What is needed:
Filter the records below, keeping only lines with the string "returns".

..........

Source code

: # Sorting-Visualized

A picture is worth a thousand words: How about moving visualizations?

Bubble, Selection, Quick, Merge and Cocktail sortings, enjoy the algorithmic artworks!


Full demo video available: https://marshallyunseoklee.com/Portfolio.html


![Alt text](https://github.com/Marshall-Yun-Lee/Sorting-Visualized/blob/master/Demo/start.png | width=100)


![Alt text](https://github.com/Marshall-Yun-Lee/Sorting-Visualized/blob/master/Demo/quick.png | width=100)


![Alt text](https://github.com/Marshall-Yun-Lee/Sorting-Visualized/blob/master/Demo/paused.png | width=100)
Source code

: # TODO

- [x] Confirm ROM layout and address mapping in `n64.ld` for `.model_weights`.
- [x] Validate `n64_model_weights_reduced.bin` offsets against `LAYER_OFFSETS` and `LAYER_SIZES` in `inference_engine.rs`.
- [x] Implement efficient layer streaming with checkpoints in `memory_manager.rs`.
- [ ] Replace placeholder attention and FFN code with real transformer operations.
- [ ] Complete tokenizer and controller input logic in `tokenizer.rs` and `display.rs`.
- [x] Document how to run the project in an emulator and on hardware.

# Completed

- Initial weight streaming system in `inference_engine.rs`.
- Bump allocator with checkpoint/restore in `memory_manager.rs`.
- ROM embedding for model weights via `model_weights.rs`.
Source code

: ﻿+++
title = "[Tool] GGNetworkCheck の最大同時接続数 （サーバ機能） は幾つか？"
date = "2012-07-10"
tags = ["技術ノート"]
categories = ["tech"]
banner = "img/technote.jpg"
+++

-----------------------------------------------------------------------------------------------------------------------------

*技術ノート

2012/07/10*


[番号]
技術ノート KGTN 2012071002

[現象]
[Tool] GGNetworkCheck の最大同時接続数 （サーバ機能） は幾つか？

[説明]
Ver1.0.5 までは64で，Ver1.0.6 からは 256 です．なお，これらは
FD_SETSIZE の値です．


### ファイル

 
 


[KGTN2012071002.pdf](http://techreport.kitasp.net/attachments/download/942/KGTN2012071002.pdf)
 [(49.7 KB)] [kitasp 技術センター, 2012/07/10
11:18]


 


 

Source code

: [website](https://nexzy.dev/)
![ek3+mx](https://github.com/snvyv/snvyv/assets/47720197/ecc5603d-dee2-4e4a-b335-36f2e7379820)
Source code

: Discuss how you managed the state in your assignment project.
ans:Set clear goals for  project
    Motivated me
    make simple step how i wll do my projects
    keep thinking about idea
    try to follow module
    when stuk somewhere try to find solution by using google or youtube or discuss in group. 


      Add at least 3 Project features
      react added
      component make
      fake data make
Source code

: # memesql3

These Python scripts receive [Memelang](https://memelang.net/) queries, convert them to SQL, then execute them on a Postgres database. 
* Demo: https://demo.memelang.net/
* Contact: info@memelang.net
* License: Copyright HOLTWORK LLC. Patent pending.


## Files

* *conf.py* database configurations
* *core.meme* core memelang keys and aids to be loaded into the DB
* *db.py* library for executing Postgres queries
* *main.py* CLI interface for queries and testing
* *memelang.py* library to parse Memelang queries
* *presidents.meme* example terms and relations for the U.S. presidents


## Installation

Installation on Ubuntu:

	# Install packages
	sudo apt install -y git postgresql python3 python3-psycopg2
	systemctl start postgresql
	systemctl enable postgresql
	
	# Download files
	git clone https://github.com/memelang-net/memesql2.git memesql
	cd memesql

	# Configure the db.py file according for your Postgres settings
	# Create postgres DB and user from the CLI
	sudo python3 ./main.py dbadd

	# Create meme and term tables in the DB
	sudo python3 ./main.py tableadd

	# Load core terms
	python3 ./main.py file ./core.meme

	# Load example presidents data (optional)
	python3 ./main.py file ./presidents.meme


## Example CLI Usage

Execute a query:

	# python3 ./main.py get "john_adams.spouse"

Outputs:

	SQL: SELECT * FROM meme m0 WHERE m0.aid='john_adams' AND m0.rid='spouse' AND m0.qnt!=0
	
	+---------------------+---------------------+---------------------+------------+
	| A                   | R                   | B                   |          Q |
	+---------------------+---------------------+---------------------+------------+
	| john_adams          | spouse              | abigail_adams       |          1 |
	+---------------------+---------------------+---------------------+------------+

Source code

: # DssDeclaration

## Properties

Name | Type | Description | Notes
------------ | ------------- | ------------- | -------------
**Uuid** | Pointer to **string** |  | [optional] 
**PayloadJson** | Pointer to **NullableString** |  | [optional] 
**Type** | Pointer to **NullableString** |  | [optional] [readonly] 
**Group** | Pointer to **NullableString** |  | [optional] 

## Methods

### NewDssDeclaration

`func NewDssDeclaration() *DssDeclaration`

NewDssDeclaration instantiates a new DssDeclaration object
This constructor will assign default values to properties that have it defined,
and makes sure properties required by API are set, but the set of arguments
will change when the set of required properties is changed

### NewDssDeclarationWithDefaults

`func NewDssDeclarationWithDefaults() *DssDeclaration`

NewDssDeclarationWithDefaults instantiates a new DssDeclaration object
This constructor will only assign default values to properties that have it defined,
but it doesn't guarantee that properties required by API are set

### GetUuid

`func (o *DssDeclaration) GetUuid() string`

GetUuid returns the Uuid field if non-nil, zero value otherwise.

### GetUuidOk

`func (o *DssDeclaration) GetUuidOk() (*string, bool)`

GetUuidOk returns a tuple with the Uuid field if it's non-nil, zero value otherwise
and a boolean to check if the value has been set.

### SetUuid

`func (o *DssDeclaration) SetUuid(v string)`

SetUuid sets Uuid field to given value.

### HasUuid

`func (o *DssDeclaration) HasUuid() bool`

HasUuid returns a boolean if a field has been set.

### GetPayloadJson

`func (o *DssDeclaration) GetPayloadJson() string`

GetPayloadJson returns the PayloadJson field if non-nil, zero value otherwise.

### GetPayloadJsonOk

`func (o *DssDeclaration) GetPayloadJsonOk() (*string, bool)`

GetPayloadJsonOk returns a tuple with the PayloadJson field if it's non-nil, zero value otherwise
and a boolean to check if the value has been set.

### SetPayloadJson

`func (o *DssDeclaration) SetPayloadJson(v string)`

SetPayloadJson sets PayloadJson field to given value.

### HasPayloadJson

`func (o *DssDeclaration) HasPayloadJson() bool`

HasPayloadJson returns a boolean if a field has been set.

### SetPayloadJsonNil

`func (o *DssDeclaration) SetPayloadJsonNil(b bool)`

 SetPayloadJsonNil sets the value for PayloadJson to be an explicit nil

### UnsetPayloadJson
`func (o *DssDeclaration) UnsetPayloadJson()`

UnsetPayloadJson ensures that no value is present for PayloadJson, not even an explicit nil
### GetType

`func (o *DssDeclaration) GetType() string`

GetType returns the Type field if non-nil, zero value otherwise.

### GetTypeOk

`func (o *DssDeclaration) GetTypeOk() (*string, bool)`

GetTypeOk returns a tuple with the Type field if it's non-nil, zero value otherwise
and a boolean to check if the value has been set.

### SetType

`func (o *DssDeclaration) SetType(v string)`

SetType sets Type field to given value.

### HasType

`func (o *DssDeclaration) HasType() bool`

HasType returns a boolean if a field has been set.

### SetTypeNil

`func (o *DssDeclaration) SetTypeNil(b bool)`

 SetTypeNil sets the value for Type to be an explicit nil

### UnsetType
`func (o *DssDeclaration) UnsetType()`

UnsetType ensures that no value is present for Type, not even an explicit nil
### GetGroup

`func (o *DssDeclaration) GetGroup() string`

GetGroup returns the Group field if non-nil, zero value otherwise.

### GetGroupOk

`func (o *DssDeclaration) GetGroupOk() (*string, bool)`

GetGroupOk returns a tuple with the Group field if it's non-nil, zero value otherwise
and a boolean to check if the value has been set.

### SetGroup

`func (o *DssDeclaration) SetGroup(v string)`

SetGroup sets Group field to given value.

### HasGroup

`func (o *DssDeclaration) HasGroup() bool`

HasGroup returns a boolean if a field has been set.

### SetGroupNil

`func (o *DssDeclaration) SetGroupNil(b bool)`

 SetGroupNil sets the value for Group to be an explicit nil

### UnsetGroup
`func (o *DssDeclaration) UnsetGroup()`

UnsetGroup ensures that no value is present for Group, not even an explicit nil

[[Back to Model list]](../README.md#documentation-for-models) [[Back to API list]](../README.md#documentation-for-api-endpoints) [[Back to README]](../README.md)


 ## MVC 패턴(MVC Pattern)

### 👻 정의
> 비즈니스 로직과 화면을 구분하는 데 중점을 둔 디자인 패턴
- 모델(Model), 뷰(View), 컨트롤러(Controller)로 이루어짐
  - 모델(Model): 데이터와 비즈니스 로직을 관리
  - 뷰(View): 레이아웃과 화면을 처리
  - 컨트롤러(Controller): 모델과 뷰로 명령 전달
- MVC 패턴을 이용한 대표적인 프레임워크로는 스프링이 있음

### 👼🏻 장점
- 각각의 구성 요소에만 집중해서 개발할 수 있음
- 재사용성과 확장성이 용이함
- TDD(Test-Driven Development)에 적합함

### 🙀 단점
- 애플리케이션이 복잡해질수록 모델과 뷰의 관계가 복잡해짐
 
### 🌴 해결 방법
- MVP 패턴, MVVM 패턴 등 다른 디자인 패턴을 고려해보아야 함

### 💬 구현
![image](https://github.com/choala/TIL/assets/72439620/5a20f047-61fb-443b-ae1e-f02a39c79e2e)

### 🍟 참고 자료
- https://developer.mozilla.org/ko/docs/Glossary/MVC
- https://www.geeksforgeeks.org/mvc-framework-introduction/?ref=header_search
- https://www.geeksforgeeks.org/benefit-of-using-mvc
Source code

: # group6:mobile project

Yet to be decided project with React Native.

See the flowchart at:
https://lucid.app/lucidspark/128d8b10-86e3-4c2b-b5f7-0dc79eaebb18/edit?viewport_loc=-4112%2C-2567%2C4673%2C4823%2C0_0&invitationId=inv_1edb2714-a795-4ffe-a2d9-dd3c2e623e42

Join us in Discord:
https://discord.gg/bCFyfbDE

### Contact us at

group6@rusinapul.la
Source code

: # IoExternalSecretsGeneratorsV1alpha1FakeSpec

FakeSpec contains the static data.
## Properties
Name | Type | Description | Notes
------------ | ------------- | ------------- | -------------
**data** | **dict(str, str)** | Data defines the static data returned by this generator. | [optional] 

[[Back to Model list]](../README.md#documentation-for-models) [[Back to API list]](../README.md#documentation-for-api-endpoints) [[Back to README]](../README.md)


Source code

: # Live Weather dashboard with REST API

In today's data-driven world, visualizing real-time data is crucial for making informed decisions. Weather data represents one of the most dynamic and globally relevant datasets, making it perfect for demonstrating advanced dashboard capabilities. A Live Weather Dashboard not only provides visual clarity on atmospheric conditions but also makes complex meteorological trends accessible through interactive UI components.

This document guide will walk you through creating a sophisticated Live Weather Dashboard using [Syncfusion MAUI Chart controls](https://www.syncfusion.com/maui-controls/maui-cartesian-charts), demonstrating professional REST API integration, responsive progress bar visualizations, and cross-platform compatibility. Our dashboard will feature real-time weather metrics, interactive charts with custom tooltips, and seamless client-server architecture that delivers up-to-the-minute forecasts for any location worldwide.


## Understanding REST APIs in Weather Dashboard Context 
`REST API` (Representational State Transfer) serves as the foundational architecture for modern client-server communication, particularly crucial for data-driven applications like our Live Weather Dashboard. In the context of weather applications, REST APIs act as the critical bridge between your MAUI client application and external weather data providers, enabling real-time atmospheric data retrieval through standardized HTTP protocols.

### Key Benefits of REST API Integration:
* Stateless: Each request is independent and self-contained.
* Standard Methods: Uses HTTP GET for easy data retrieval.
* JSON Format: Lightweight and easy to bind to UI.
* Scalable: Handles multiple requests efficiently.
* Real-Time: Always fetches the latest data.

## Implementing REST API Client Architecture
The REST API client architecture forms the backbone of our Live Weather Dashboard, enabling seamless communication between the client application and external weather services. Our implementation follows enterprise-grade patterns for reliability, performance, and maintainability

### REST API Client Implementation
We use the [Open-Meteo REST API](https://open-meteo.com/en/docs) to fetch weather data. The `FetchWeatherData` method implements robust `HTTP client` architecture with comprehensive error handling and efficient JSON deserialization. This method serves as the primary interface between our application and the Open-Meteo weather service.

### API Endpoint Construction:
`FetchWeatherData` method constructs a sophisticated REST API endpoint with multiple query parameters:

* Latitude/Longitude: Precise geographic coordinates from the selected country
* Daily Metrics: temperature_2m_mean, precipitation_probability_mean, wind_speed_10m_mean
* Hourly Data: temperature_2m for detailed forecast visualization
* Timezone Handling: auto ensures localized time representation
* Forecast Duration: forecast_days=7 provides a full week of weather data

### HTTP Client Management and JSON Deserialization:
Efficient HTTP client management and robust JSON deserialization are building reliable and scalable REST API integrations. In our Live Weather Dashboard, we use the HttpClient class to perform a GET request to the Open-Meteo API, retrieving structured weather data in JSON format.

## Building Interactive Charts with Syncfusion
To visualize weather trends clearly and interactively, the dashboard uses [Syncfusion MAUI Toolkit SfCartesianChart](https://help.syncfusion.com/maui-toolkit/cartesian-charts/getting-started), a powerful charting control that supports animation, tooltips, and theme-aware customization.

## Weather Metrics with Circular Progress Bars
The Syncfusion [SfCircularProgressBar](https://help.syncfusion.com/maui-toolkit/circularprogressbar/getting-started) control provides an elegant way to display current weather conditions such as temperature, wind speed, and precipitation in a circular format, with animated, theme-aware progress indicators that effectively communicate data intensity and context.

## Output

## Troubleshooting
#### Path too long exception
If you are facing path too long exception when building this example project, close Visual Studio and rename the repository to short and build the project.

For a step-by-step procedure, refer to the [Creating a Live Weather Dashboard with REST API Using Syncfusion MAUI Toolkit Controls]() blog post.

..........

Result:
GetUuid returns the Uuid field if non-nil, zero value otherwise.
GetUuidOk returns a tuple with the Uuid field if it's non-nil, zero value otherwise
HasUuid returns a boolean if a field has been set.
GetPayloadJson returns the PayloadJson field if non-nil, zero value otherwise.
GetPayloadJsonOk returns a tuple with the PayloadJson field if it's non-nil, zero value otherwise
HasPayloadJson returns a boolean if a field has been set.
GetType returns the Type field if non-nil, zero value otherwise.
GetTypeOk returns a tuple with the Type field if it's non-nil, zero value otherwise
HasType returns a boolean if a field has been set.
GetGroup returns the Group field if non-nil, zero value otherwise.
GetGroupOk returns a tuple with the Group field if it's non-nil, zero value otherwise
HasGroup returns a boolean if a field has been set.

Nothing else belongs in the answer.